◆ DATA PROVIDED ◆
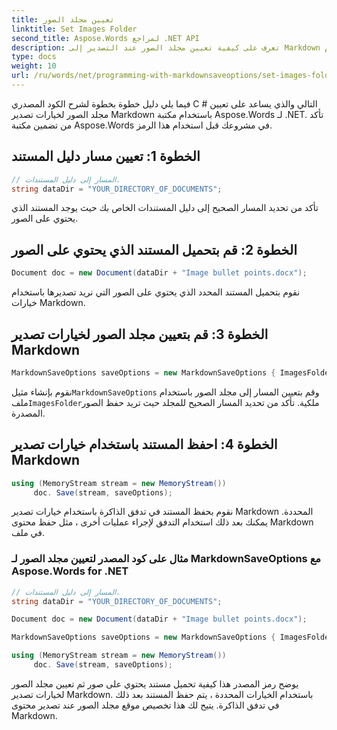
 ```yaml
---
title: تعيين مجلد الصور
linktitle: Set Images Folder
second_title: Aspose.Words لمراجع .NET API
description: تعرف على كيفية تعيين مجلد الصور عند التصدير إلى Markdown باستخدام Aspose.Words for .NET. تخصيص موضع الصور من أجل تنظيم وتكامل أفضل.
type: docs
weight: 10
url: /ru/words/net/programming-with-markdownsaveoptions/set-images-folder/
---
```


فيما يلي دليل خطوة بخطوة لشرح الكود المصدري C # التالي والذي يساعد على تعيين مجلد الصور لخيارات تصدير Markdown باستخدام مكتبة Aspose.Words لـ .NET. تأكد من تضمين مكتبة Aspose.Words في مشروعك قبل استخدام هذا الرمز.

## الخطوة 1: تعيين مسار دليل المستند

```csharp
// المسار إلى دليل المستندات.
string dataDir = "YOUR_DIRECTORY_OF_DOCUMENTS";
```

تأكد من تحديد المسار الصحيح إلى دليل المستندات الخاص بك حيث يوجد المستند الذي يحتوي على الصور.

## الخطوة 2: قم بتحميل المستند الذي يحتوي على الصور

```csharp
Document doc = new Document(dataDir + "Image bullet points.docx");
```

نقوم بتحميل المستند المحدد الذي يحتوي على الصور التي نريد تصديرها باستخدام خيارات Markdown.

## الخطوة 3: قم بتعيين مجلد الصور لخيارات تصدير Markdown

```csharp
MarkdownSaveOptions saveOptions = new MarkdownSaveOptions { ImagesFolder = dataDir + "Images" };
```

 نقوم بإنشاء مثيل`MarkdownSaveOptions` وقم بتعيين المسار إلى مجلد الصور باستخدام ملف`ImagesFolder`ملكية. تأكد من تحديد المسار الصحيح للمجلد حيث تريد حفظ الصور المصدرة.

## الخطوة 4: احفظ المستند باستخدام خيارات تصدير Markdown

```csharp
using (MemoryStream stream = new MemoryStream())
     doc. Save(stream, saveOptions);
```

نقوم بحفظ المستند في تدفق الذاكرة باستخدام خيارات تصدير Markdown المحددة. يمكنك بعد ذلك استخدام التدفق لإجراء عمليات أخرى ، مثل حفظ محتوى Markdown في ملف.

### مثال على كود المصدر لتعيين مجلد الصور لـ MarkdownSaveOptions مع Aspose.Words for .NET

```csharp
// المسار إلى دليل المستندات.
string dataDir = "YOUR_DIRECTORY_OF_DOCUMENTS";

Document doc = new Document(dataDir + "Image bullet points.docx");

MarkdownSaveOptions saveOptions = new MarkdownSaveOptions { ImagesFolder = dataDir + "Images" };

using (MemoryStream stream = new MemoryStream())
     doc. Save(stream, saveOptions);
```

يوضح رمز المصدر هذا كيفية تحميل مستند يحتوي على صور ثم تعيين مجلد الصور لخيارات تصدير Markdown. باستخدام الخيارات المحددة ، يتم حفظ المستند بعد ذلك في تدفق الذاكرة. يتيح لك هذا تخصيص موقع مجلد الصور عند تصدير محتوى Markdown.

◆ DIRECTIONS ◆
Would you give the data above again word for word, minus the pictures?

◆ WRITTEN REPLY ◆
 ```yaml
---
title: تعيين مجلد الصور
linktitle: Set Images Folder
second_title: Aspose.Words لمراجع .NET API
description: تعرف على كيفية تعيين مجلد الصور عند التصدير إلى Markdown باستخدام Aspose.Words for .NET. تخصيص موضع الصور من أجل تنظيم وتكامل أفضل.
type: docs
weight: 10
url: /ru/words/net/programming-with-markdownsaveoptions/set-images-folder/
---
```


فيما يلي دليل خطوة بخطوة لشرح الكود المصدري C # التالي والذي يساعد على تعيين مجلد الصور لخيارات تصدير Markdown باستخدام مكتبة Aspose.Words لـ .NET. تأكد من تضمين مكتبة Aspose.Words في مشروعك قبل استخدام هذا الرمز.

## الخطوة 1: تعيين مسار دليل المستند

```csharp
// المسار إلى دليل المستندات.
string dataDir = "YOUR_DIRECTORY_OF_DOCUMENTS";
```

تأكد من تحديد المسار الصحيح إلى دليل المستندات الخاص بك حيث يوجد المستند الذي يحتوي على الصور.

## الخطوة 2: قم بتحميل المستند الذي يحتوي على الصور

```csharp
Document doc = new Document(dataDir + "Image bullet points.docx");
```

نقوم بتحميل المستند المحدد الذي يحتوي على الصور التي نريد تصديرها باستخدام خيارات Markdown.

## الخطوة 3: قم بتعيين مجلد الصور لخيارات تصدير Markdown

```csharp
MarkdownSaveOptions saveOptions = new MarkdownSaveOptions { ImagesFolder = dataDir + "Images" };
```

 نقوم بإنشاء مثيل`MarkdownSaveOptions` وقم بتعيين المسار إلى مجلد الصور باستخدام ملف`ImagesFolder`ملكية. تأكد من تحديد المسار الصحيح للمجلد حيث تريد حفظ الصور المصدرة.

## الخطوة 4: احفظ المستند باستخدام خيارات تصدير Markdown

```csharp
using (MemoryStream stream = new MemoryStream())
     doc. Save(stream, saveOptions);
```

نقوم بحفظ المستند في تدفق الذاكرة باستخدام خيارات تصدير Markdown المحددة. يمكنك بعد ذلك استخدام التدفق لإجراء عمليات أخرى ، مثل حفظ محتوى Markdown في ملف.

### مثال على كود المصدر لتعيين مجلد الصور لـ MarkdownSaveOptions مع Aspose.Words for .NET

```csharp
// المسار إلى دليل المستندات.
string dataDir = "YOUR_DIRECTORY_OF_DOCUMENTS";

Document doc = new Document(dataDir + "Image bullet points.docx");

MarkdownSaveOptions saveOptions = new MarkdownSaveOptions { ImagesFolder = dataDir + "Images" };

using (MemoryStream stream = new MemoryStream())
     doc. Save(stream, saveOptions);
```

يوضح رمز المصدر هذا كيفية تحميل مستند يحتوي على صور ثم تعيين مجلد الصور لخيارات تصدير Markdown. باستخدام الخيارات المحددة ، يتم حفظ المستند بعد ذلك في تدفق الذاكرة. يتيح لك هذا تخصيص موقع مجلد الصور عند تصدير محتوى Markdown.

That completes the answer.